Assigned task
The answer is one number. Say how many lines in the entries below include the word "this".

*** Opening Data shown ***

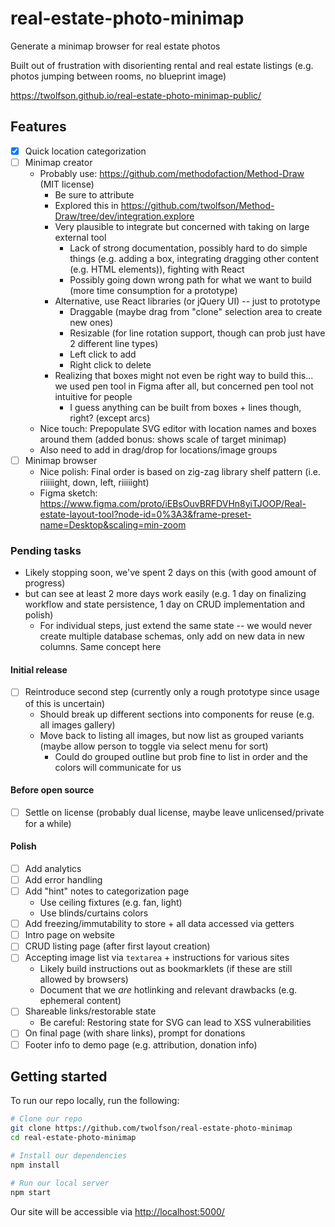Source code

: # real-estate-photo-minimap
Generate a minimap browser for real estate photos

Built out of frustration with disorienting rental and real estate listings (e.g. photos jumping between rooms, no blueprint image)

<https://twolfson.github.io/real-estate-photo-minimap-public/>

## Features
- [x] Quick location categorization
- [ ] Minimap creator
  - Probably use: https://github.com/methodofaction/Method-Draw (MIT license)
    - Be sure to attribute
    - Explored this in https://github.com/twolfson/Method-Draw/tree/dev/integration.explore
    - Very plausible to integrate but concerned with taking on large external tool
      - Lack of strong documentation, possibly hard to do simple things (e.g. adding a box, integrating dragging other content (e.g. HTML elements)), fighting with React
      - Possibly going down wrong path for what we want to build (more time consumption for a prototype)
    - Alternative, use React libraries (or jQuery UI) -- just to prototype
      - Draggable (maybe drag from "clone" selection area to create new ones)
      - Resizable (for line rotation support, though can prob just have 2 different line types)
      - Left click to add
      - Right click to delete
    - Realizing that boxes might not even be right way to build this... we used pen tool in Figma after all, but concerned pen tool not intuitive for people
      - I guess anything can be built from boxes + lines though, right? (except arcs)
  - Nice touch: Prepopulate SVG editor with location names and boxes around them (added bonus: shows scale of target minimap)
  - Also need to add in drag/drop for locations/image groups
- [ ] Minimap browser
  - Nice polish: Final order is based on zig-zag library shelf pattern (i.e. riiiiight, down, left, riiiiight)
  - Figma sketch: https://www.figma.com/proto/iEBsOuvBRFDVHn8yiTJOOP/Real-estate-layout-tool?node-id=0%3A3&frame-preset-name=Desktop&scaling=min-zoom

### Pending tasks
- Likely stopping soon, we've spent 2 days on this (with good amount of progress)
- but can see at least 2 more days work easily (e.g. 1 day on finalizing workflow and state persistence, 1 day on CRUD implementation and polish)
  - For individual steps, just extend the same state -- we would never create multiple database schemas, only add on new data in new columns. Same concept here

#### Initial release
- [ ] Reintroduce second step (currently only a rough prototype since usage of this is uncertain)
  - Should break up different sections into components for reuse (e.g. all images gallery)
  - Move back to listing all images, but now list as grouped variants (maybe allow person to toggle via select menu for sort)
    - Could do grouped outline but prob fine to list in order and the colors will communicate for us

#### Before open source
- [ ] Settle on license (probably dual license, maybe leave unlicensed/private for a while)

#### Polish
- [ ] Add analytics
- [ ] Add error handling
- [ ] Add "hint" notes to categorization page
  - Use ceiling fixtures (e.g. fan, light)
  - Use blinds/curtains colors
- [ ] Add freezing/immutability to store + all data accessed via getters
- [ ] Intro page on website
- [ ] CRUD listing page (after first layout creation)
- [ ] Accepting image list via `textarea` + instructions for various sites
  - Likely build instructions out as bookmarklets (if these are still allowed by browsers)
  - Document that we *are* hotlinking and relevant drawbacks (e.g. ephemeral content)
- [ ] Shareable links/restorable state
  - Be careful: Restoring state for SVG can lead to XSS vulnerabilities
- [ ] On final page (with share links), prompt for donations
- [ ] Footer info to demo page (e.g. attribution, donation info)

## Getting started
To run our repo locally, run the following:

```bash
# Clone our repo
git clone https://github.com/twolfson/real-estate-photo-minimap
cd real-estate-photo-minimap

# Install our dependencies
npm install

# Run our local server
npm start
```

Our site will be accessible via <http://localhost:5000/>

*** Closing Data shown ***

Written response
4